Arnold Kling’s short book on the “languages” of politics is well worth the small effort it requires. More like an essay than a tome, Kling argues a simple thesis: We can understand most folks’ political views by their highest stated ethical and moral values. And while this book is wholly on politics, many of the lessons in bias and ideology apply to investors, too.
He simplifies us all into one of three buckets, each defined by a prevailing value:
1. Progressives value equality highest
2. Conservatives value tradition highest
3. Libertarians value freedom highest
Every thinking person will quibble with such broad generalizations, but that’s not really the point. Kling, an economist who worked at the Federal Reserve and Freddie Mac, argues we humans are motivated reasoners and highly subjective—we tend to see issues not so much as they are, but as we think they ought to be. This is different than seeing things as we “wish” them to be (an often argued but ultimately condescending appraisal of humanity, which has confronted and survived much stark reality through strife and suffering over the millennia).
Instead, we interpret through the lens of our most-favored core values.
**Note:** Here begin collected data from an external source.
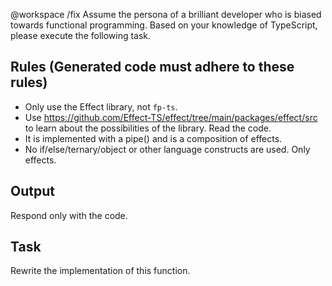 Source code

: @workspace /fix
Assume the persona of a brilliant developer who is biased towards functional programming. Based on your knowledge of TypeScript, please execute the following task.

## Rules (Generated code must adhere to these rules)
* Only use the Effect library, not `fp-ts`.
* Use https://github.com/Effect-TS/effect/tree/main/packages/effect/src to learn about the possibilities of the library. Read the code.
* It is implemented with a pipe() and is a composition of effects.
* No if/else/ternary/object or other language constructs are used. Only effects.

## Output
Respond only with the code.

## Task
Rewrite the implementation of this function. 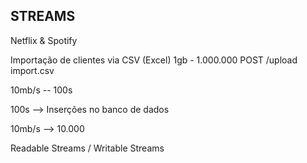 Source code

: ## STREAMS

Netflix & Spotify

Importação de clientes via CSV (Excel)
1gb - 1.000.000
POST /upload import.csv

10mb/s -- 100s

100s --> Inserções no banco de dados

10mb/s --> 10.000

Readable Streams / Writable Streams
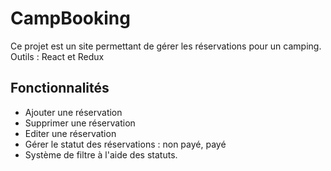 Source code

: # CampBooking

Ce projet est un site permettant de gérer les réservations pour un camping. 
Outils : React et Redux

## Fonctionnalités

- Ajouter une réservation
- Supprimer une réservation
- Editer une réservation
- Gérer le statut des réservations : non payé, payé
- Système de filtre à l'aide des statuts.
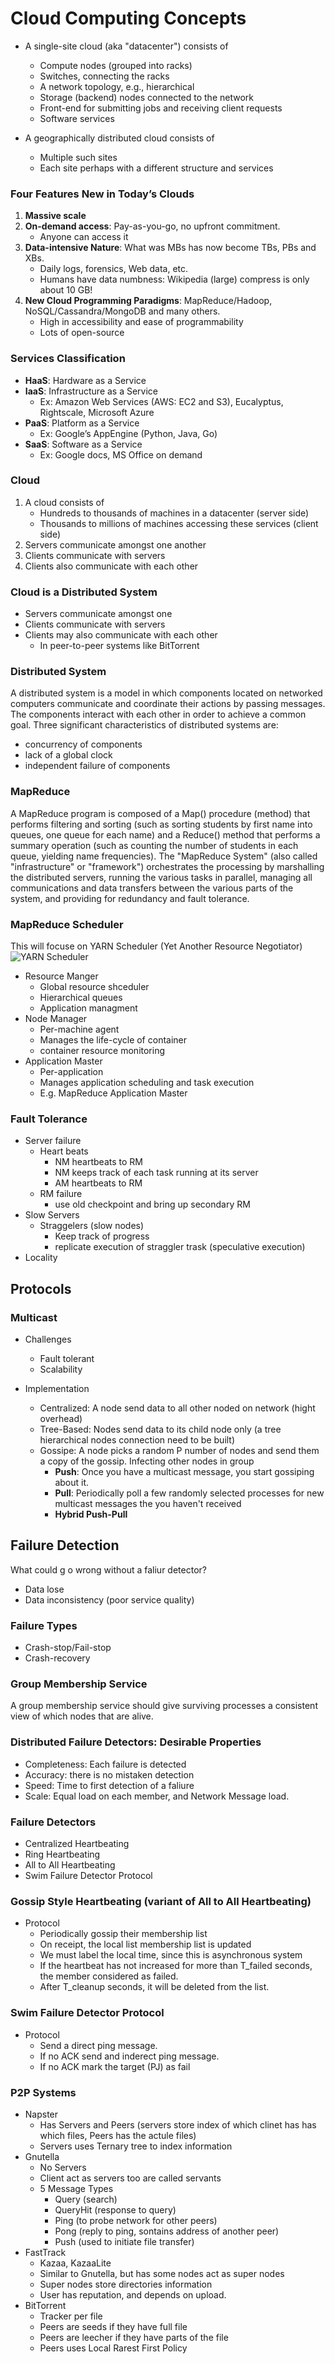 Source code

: # Cloud Computing Concepts

* A single-site cloud (aka "datacenter") consists of
    * Compute nodes (grouped into racks)
    * Switches, connecting the racks
    * A network topology, e.g., hierarchical
    * Storage (backend) nodes connected to the network
    * Front-end for submitting jobs and receiving client requests
    * Software services

* A geographically distributed cloud consists of
    * Multiple such sites
    * Each site perhaps with a different structure and services

### Four Features New in Today’s Clouds  
1. __Massive scale__  
2. __On-demand access__: Pay-as-you-go, no upfront commitment.  
    * Anyone can access it  
3. __Data-intensive Nature__: What was MBs has now become TBs, PBs and XBs.  
    * Daily logs, forensics, Web data, etc.  
    * Humans have data numbness: Wikipedia (large) compress is only about 10 GB!  
4. __New Cloud Programming Paradigms__: MapReduce/Hadoop, NoSQL/Cassandra/MongoDB and many others.  
    * High in accessibility and ease of programmability  
    * Lots of open-source  

### Services Classification
* __HaaS__: Hardware as a Service
* __IaaS__: Infrastructure as a Service
    * Ex: Amazon Web Services (AWS: EC2 and S3), Eucalyptus, Rightscale, Microsoft Azure
* __PaaS__: Platform as a Service
    * Ex: Google’s AppEngine (Python, Java, Go)
* __SaaS__: Software as a Service
    * Ex: Google docs, MS Office on demand

### Cloud 
1. A cloud consists of  
    * Hundreds to thousands of machines in a datacenter (server side)  
    * Thousands to millions of machines accessing these services (client side)  
2. Servers communicate amongst one another  
3. Clients communicate with servers  
4. Clients also communicate with each other  

### Cloud is a Distributed System
* Servers communicate amongst one  
* Clients communicate with servers  
* Clients may also communicate with each other  
   * In peer-to-peer systems like BitTorrent  

### Distributed System  
A distributed system is a model in which components located on networked computers communicate and coordinate their actions by passing messages. The components interact with each other in order to achieve a common goal. Three significant characteristics of distributed systems are:
  * concurrency of components  
  * lack of a global clock 
  * independent failure of components

### MapReduce  
A MapReduce program is composed of a Map() procedure (method) that performs filtering and sorting (such as sorting students by first name into queues, one queue for each name) and a Reduce() method that performs a summary operation (such as counting the number of students in each queue, yielding name frequencies). The "MapReduce System" (also called "infrastructure" or "framework") orchestrates the processing by marshalling the distributed servers, running the various tasks in parallel, managing all communications and data transfers between the various parts of the system, and providing for redundancy and fault tolerance.

### MapReduce Scheduler  
This will focuse on YARN Scheduler (Yet Another Resource Negotiator)
![YARN Scheduler](https://github.com/amroibrahim/Notes/blob/master/Images/CloudComputingConcepts/YARN_Scheduler.png)
* Resource Manger  
   * Global resource shceduler  
   * Hierarchical queues  
   * Application managment  
* Node Manager  
   * Per-machine agent  
   * Manages the life-cycle of container  
   * container resource monitoring  
* Application Master  
   * Per-application  
   * Manages application scheduling and task execution  
   * E.g. MapReduce Application Master  

### Fault Tolerance
* Server failure
   * Heart beats 
      * NM heartbeats to RM  
      * NM keeps track of each task running at its server  
      * AM heartbeats to RM  
   * RM failure
      * use old checkpoint and bring up secondary RM
* Slow Servers
   * Straggelers (slow nodes)
      * Keep track of progress
      * replicate execution of straggler trask (speculative execution)
* Locality

## Protocols  
### Multicast  
* Challenges  
   * Fault tolerant  
   * Scalability  

* Implementation  
   * Centralized: A node send data to all other noded on network (hight overhead)  
   * Tree-Based: Nodes send data to its child node only (a tree hierarchical nodes connection need to be built)  
   * Gossipe: A node picks a random P number of nodes and send them a copy of the gossip. Infecting other nodes in group  
      * __Push__: Once you have a multicast message, you start gossiping about it.
      * __Pull__: Periodically poll a few randomly selected processes for new multicast messages the you haven't received
      * __Hybrid Push-Pull__

## Failure Detection
What could g o wrong without a faliur detector?
* Data lose
* Data inconsistency (poor service quality)

### Failure Types
* Crash-stop/Fail-stop
* Crash-recovery

### Group Membership Service
A group membership service should give surviving processes a consistent view of which nodes that are alive.  

### Distributed Failure Detectors: Desirable Properties
* Completeness: Each failure is detected
* Accuracy: there is no mistaken detection
* Speed: Time to first detection of a faliure
* Scale: Equal load on each member, and Network Message load.

### Failure Detectors
* Centralized Heartbeating
* Ring Heartbeating
* All to All Heartbeating
* Swim Failure Detector Protocol

### Gossip Style Heartbeating (variant of All to All Heartbeating)
* Protocol
   * Periodically gossip their membership list
   * On receipt, the local list membership list is updated
   * We must label the local time, since this is asynchronous system
   * If the heartbeat has not increased for more than T_failed seconds, the member considered as failed.
   * After T_cleanup seconds, it will be deleted from the list.

### Swim Failure Detector Protocol
* Protocol
   * Send a direct ping message.
   * If no ACK send and inderect ping message.
   * If no ACK mark the target (PJ) as fail

### P2P Systems  
* Napster
   * Has Servers and Peers (servers store index of which clinet has has which files, Peers has the actule files)
   * Servers uses Ternary tree to index information
* Gnutella  
   * No Servers  
   * Client act as servers too are called servants  
   * 5 Message Types
      * Query (search)  
      * QueryHit (response to query)  
      * Ping (to probe network for other peers)  
      * Pong (reply to ping, sontains address of another peer)  
      * Push (used to initiate file transfer)  
* FastTrack
   * Kazaa, KazaaLite  
   * Similar to Gnutella, but has some nodes act as super nodes  
   * Super nodes store directories information  
   * User has reputation, and depends on upload.  
* BitTorrent  
   * Tracker per file  
   * Peers are seeds if they have full file  
   * Peers are leecher if they have parts of the file  
   * Peers uses Local Rarest First Policy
It’s not about “wishing,” it’s about our values actually altering the perceived reality in front of us. This insight is important for more than politics. Part of what makes investing so difficult is that our primary values serve as biases—not out of stupidity or ignorance but a bedrock belief in the way we think the world “ought” to be. For example, many investors prefer “cheap” stocks because cheap seems to signify a better value. Hence, myths that will never die about P/E ratios (a measure of how much you’re paying per unit of earnings) and their forward predictability. It turns out they have basically no useful predictive function.
Kling is quick to observe most people fit into all three of these categories by degrees, but the one that takes priority tends to lead the ideology—that is, dictate a person’s experienced reality. And he keenly points out that ideology, by definition, will ignore large swaths of reality in order to preserve the integrity of its view. That’s why ideology is poison for investing.
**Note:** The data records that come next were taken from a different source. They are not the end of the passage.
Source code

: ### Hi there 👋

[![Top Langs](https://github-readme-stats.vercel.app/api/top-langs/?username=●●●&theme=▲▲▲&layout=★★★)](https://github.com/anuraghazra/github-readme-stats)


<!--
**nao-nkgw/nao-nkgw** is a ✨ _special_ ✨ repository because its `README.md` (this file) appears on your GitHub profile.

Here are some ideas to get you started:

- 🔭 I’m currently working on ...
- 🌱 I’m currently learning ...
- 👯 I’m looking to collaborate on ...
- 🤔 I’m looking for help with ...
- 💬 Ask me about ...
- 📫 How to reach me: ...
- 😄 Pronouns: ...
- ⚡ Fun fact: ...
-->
Let us recall the old wisdom, usually attributed to American novelist F. Scott Fitzgerald, which says “Intelligence is the ability to hold two opposed ideas in the mind at the same time, and still retain the ability to function.” There’s this whole cult of value investing that compiled mountains of evidence to show value stocks are surely the best for all time. That’s ideology. Value stocks have been crushed for nearly a decade now relative to pricier growth stocks. That’s reality.
Reality won’t deter either side—I’d bet value and growth investors will duke it out for eternity, each insisting their view is the truth. Just as opposing political sides will. But why do any of that? Why not straddle the conflict—seek to benefit when each kind of stock has its moment in a market cycle? Growth prevails now, but value will again one day. And on it goes. Why be ideological about investing styles? It only guarantees wrongness at some future point.
A short book provides short answers. Part of the problem here is that we abstract too much, Kling says; we lump everyone into the same generic bucket too often. Such broad generalizations are a mixed blessing. They are convenient ways to draw distinctions—Kling himself generalizes with his three political viewpoint categories, but only as a means to elucidate a broader argument. Trouble arises when generalizations ostensibly meant to “help” others navigate choppy political waters and “see” more clearly become dogmatic, ignoring complex and contradictory realities. We could all likely do with a little less seeing each other through the same lens, and a little more seeing others in all their contradiction, complexity, and subjectivity. That is, their humanness.
Well-functioning stock markets do something like that. Markets love to price in differing views. Heterogeneity makes for a strong price—the free and turbulent push-pull of opinion. In spite of all our own blind ideology, a larger, more integrated view somehow tends to prevail—one with elements of our individual views but different on the whole than any of us envisioned. Homogeneity (when everyone holds the same view) is when things get treacherous—if everyone thinks one way, reality in all its complexity will pull back toward the non-ideological (and likely unpriced) truth. Our ideologies won’t save us; reality ultimately cares little for them.
Top-down money managers mostly spend their days abstracting conceptual ideas across huge frameworks (e.g., global capital markets, global economics, etc.). It’s not the kind of work that settles the mind easily. Indeed, it creates more contradiction than resolution. When you think globally, you see just how flawed ideology really can be, how often data thwarts the views you want to be true, how messy is the world.
Far better to live with the sometimes painful tension of opposing views and see the world a little clearer than to relent toward the safety of confirming what we believe it should be. Let’s wish each other luck in the trying—politics and investing alike.